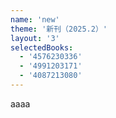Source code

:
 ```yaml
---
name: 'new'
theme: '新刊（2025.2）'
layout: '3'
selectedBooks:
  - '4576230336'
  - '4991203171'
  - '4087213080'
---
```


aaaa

━━━━━━━━━━

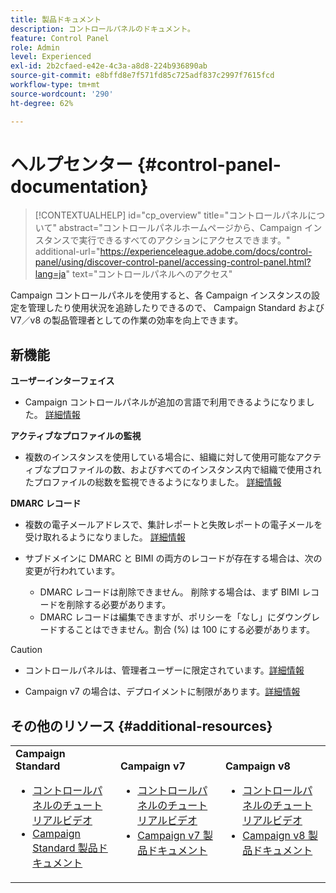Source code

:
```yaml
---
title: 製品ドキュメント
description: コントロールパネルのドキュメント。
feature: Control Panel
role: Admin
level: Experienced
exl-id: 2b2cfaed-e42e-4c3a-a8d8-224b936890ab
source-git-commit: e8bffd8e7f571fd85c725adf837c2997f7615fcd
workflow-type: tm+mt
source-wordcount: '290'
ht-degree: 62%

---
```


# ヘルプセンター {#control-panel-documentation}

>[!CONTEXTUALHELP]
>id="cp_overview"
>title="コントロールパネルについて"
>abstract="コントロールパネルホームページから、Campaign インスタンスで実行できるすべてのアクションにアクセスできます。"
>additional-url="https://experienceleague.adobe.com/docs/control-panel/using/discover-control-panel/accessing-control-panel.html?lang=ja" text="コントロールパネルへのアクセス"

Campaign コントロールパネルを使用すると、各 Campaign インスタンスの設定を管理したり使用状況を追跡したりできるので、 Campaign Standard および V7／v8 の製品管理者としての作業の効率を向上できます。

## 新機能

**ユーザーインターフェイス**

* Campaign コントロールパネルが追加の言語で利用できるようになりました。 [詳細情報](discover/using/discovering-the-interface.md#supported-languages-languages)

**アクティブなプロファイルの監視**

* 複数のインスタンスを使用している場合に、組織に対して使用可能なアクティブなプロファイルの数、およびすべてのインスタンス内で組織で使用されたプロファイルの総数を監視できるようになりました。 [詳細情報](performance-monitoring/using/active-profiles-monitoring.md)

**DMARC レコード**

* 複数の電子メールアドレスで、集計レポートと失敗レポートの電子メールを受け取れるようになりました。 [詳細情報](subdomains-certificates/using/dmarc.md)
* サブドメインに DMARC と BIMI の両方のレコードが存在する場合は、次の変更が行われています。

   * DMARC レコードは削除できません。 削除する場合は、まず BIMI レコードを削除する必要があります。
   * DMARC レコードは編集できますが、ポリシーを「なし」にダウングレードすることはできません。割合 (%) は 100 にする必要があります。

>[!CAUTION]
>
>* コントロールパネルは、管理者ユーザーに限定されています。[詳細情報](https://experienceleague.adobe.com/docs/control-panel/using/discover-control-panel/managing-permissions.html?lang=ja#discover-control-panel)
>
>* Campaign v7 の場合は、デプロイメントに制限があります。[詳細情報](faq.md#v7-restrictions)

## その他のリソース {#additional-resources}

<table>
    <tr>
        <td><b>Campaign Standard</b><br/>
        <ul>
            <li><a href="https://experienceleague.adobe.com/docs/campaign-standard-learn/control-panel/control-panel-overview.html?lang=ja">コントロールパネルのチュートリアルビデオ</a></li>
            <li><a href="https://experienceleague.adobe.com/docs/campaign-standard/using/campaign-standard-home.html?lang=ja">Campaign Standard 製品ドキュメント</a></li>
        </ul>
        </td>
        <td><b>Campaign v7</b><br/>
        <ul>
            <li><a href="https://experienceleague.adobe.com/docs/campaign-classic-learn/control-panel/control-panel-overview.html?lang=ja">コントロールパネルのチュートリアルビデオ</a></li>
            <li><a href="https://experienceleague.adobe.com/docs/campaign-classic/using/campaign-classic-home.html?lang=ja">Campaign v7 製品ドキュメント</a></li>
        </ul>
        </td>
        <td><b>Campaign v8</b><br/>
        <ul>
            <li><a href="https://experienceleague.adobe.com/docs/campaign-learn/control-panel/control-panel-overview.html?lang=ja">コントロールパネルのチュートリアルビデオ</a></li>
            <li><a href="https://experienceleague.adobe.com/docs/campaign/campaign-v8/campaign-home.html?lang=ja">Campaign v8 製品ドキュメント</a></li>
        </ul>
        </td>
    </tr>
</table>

━━━━━━━━━━

▶ **EXERCISE OBJECTIVE**: Count every line in the entries above where the word "BIMI" appears; respond with the number alone.

▶ **SOLUTION TO THE PROBLEM**: 2